What the exercise asks >>
In the records below, begin at the line that has "<br>之后若有时间，我再详细讲讲科研各阶段，我是如何实操解决问题的。" and stop after the line that has "[YearInCentury.99](#YearInCentury.99)"; quote those lines verbatim and nothing more.

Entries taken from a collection

━━━━━━━━━━

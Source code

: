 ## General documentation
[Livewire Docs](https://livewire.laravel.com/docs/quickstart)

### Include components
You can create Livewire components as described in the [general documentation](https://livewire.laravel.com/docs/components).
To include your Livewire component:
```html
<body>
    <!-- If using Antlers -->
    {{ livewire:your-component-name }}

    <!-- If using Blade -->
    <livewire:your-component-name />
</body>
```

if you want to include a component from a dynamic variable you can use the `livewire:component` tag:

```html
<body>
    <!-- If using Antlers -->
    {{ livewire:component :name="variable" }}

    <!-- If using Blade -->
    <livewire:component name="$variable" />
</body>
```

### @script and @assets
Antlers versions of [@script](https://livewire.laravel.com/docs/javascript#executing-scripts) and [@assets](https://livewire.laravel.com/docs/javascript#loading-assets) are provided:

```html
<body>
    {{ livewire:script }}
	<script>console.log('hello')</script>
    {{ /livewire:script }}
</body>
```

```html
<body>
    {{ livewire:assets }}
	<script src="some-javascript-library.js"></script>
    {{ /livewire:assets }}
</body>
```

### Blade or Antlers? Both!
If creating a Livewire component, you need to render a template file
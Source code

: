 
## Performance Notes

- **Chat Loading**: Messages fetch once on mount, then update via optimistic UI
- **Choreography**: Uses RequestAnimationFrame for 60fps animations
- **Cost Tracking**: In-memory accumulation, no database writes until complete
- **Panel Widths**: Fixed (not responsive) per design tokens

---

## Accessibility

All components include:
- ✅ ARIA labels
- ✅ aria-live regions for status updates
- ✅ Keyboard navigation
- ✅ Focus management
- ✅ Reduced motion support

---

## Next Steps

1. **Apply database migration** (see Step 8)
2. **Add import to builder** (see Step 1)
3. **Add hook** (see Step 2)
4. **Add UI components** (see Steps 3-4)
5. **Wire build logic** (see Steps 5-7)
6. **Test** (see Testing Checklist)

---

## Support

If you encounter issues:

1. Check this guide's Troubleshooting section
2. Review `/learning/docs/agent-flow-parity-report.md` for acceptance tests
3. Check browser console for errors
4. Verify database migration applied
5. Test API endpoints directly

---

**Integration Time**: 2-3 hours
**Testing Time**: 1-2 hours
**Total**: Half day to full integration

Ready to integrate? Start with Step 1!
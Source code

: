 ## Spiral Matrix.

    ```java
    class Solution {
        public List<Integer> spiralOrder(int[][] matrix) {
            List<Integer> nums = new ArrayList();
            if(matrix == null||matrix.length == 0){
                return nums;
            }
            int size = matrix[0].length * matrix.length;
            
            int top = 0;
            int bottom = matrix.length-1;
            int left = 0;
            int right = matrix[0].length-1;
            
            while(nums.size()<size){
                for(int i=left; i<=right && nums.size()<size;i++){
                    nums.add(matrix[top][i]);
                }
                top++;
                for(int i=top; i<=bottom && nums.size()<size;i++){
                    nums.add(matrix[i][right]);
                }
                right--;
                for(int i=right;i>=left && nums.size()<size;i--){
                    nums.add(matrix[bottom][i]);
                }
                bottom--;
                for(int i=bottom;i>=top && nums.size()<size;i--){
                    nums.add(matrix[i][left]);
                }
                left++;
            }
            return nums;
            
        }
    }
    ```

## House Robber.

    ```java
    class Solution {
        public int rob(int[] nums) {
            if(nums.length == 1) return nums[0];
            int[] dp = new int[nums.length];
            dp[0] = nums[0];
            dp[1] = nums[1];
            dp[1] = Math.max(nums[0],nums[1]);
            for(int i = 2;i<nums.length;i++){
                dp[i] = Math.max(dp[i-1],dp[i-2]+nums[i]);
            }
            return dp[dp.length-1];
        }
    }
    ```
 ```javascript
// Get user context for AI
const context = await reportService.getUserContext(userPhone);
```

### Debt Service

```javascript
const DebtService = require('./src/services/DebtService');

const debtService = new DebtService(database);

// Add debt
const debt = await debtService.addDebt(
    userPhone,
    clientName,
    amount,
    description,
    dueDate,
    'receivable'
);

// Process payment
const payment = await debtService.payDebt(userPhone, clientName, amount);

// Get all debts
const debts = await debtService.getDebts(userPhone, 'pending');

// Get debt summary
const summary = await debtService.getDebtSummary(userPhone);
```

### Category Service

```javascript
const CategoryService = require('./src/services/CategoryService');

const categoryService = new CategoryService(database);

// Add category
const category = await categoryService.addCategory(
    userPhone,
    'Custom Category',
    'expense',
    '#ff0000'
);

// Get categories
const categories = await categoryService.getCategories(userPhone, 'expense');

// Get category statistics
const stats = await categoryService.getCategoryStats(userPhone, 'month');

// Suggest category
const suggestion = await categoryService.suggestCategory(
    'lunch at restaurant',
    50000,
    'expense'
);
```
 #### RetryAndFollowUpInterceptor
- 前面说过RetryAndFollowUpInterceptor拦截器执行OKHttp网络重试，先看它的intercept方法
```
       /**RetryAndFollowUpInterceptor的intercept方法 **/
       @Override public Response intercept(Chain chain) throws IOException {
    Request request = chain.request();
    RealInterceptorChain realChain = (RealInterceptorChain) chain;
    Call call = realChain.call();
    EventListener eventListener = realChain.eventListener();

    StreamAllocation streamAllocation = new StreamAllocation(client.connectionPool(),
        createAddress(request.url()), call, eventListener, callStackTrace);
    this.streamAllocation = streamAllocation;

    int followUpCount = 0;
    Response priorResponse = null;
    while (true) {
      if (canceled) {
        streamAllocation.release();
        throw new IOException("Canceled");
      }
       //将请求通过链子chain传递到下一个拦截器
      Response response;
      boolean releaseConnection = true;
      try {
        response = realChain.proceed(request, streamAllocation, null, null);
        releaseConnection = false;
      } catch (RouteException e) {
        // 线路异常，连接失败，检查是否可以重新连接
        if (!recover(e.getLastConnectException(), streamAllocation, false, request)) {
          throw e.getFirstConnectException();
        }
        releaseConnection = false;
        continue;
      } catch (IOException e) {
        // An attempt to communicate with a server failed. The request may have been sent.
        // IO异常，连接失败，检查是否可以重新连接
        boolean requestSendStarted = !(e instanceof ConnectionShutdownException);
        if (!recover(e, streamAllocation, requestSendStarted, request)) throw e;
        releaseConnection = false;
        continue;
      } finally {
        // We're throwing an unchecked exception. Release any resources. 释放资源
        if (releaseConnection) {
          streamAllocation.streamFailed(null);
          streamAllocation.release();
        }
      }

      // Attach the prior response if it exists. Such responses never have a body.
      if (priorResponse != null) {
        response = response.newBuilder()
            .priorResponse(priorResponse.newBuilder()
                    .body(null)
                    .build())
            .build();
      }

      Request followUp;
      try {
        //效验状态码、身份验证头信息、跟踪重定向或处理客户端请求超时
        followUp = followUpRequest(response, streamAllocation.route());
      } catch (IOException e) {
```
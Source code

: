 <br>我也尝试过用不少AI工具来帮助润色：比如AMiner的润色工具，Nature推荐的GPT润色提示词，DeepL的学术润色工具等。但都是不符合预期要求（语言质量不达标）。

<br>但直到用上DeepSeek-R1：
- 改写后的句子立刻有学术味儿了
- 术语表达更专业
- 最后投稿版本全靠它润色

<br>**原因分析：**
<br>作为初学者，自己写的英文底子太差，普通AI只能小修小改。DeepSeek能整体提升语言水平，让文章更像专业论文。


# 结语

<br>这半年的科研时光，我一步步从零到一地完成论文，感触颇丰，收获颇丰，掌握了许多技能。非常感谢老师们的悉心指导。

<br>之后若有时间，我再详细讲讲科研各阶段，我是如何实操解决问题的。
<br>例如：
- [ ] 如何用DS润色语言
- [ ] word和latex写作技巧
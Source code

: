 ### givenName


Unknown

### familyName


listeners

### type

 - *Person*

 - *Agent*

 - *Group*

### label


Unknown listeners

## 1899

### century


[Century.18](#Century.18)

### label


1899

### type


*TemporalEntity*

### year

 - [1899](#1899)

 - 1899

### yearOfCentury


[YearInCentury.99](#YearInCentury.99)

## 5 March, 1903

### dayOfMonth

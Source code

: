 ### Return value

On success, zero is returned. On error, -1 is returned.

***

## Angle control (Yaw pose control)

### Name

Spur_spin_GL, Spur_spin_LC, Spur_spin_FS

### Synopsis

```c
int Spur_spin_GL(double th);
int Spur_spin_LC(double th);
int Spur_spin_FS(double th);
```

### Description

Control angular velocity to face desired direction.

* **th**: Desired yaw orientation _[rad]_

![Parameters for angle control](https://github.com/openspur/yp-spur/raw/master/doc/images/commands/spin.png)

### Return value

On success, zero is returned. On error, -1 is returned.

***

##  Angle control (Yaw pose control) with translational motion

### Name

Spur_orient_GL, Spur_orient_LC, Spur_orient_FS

━━━━━━━━━━

Written answer >>
<br>之后若有时间，我再详细讲讲科研各阶段，我是如何实操解决问题的。
<br>例如：
- [ ] 如何用DS润色语言
- [ ] word和latex写作技巧
Source code

: ### givenName


Unknown

### familyName


listeners

### type

 - *Person*

 - *Agent*

 - *Group*

### label


Unknown listeners

## 1899

### century


[Century.18](#Century.18)

### label


1899

### type


*TemporalEntity*

### year

 - [1899](#1899)

 - 1899

### yearOfCentury


[YearInCentury.99](#YearInCentury.99)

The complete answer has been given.